▸ **Items listed in a dataset**

□ □ □ □ □ □ □

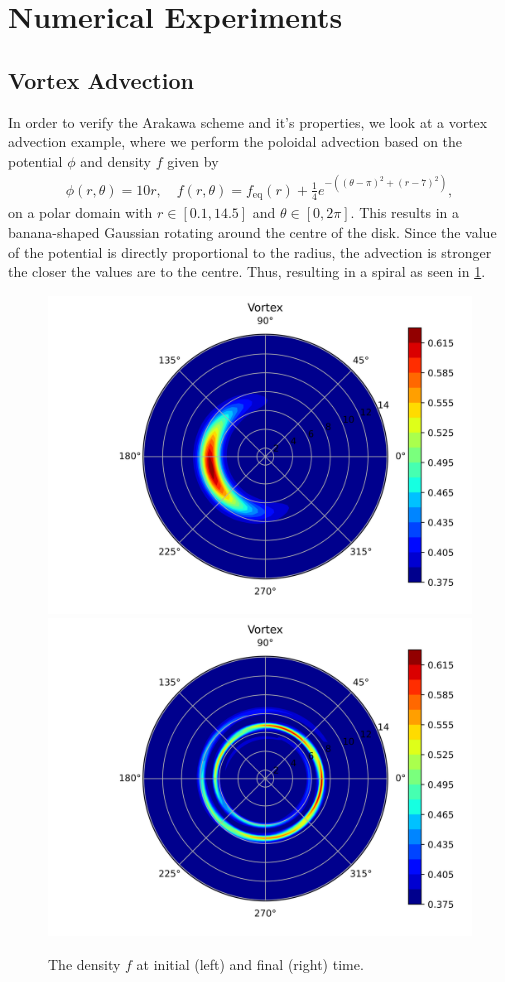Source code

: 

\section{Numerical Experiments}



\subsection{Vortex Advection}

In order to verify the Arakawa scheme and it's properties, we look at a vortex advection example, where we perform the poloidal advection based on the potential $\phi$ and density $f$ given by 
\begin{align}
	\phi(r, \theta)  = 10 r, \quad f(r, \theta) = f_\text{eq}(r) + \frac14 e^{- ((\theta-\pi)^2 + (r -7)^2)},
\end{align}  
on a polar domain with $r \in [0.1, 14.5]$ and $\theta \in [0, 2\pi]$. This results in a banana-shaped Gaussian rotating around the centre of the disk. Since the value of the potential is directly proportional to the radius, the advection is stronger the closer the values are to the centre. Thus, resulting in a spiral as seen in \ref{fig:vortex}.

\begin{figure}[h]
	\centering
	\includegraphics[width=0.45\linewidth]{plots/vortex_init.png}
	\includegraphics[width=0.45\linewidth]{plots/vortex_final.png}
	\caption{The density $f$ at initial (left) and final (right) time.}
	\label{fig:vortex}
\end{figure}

□ □ □ □ □ □ □

▸ **What this task involves**
Set down all the lines above exactly as they appear, with no pictures.

▸ **Written answer**
Source code

: 

\section{Numerical Experiments}



\subsection{Vortex Advection}

In order to verify the Arakawa scheme and it's properties, we look at a vortex advection example, where we perform the poloidal advection based on the potential $\phi$ and density $f$ given by 
\begin{align}
	\phi(r, \theta)  = 10 r, \quad f(r, \theta) = f_\text{eq}(r) + \frac14 e^{- ((\theta-\pi)^2 + (r -7)^2)},
\end{align}  
on a polar domain with $r \in [0.1, 14.5]$ and $\theta \in [0, 2\pi]$. This results in a banana-shaped Gaussian rotating around the centre of the disk. Since the value of the potential is directly proportional to the radius, the advection is stronger the closer the values are to the centre. Thus, resulting in a spiral as seen in \ref{fig:vortex}.

\begin{figure}[h]
	\centering
	\includegraphics[width=0.45\linewidth]{plots/vortex_init.png}
	\includegraphics[width=0.45\linewidth]{plots/vortex_final.png}
	\caption{The density $f$ at initial (left) and final (right) time.}
	\label{fig:vortex}
\end{figure}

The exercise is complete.